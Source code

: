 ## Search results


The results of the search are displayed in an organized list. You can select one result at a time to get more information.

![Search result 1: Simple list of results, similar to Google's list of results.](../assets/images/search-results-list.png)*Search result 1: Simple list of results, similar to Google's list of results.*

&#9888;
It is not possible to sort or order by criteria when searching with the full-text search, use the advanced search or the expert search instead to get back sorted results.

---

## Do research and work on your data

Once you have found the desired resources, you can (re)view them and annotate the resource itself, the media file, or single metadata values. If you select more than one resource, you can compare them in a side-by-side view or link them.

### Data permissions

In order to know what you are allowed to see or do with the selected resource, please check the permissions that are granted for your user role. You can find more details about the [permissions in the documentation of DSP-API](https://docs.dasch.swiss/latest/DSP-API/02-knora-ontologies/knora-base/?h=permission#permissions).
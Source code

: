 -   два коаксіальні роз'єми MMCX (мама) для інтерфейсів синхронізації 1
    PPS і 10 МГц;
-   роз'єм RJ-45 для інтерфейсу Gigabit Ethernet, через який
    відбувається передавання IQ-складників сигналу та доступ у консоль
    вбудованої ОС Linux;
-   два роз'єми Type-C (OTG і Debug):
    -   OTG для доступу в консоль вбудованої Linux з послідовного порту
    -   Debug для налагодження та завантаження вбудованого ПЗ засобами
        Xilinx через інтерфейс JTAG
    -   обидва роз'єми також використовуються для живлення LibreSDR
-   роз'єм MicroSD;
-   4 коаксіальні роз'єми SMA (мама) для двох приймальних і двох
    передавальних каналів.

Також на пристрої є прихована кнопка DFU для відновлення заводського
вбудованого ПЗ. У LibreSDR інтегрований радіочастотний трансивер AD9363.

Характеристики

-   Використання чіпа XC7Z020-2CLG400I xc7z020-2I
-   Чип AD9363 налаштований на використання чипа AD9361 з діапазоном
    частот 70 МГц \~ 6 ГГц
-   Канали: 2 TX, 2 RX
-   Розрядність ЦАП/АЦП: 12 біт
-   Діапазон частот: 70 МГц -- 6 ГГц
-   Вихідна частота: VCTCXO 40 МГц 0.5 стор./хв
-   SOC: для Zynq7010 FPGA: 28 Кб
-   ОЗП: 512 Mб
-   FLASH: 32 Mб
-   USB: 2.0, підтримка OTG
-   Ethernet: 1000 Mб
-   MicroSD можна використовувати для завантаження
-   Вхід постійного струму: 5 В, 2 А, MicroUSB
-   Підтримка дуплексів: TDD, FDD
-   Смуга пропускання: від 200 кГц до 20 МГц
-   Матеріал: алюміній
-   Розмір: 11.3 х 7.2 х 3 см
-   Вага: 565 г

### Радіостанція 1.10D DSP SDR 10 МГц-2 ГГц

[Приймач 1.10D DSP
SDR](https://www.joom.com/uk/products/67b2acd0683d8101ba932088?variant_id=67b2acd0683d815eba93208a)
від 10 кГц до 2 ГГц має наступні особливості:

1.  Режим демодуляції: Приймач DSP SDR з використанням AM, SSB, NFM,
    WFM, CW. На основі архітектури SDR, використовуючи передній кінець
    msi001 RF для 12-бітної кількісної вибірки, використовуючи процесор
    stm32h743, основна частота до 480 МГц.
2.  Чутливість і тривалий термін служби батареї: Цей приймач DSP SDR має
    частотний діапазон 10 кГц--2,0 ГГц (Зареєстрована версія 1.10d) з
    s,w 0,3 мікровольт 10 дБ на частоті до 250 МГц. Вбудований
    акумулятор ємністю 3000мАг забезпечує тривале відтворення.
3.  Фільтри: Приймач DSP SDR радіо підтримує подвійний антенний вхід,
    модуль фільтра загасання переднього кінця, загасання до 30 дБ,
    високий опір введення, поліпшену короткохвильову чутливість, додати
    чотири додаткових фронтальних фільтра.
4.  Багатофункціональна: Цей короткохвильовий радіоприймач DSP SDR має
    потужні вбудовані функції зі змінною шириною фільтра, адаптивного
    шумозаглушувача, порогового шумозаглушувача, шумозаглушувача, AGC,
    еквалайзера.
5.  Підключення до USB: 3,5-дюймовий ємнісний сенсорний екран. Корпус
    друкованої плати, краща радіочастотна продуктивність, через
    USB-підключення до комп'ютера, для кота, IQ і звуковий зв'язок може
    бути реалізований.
____
▶ **EXERCISE DIRECTIONS**
Give the number of lines above that hold the word "order", and nothing more.

▶ **RESULT**
2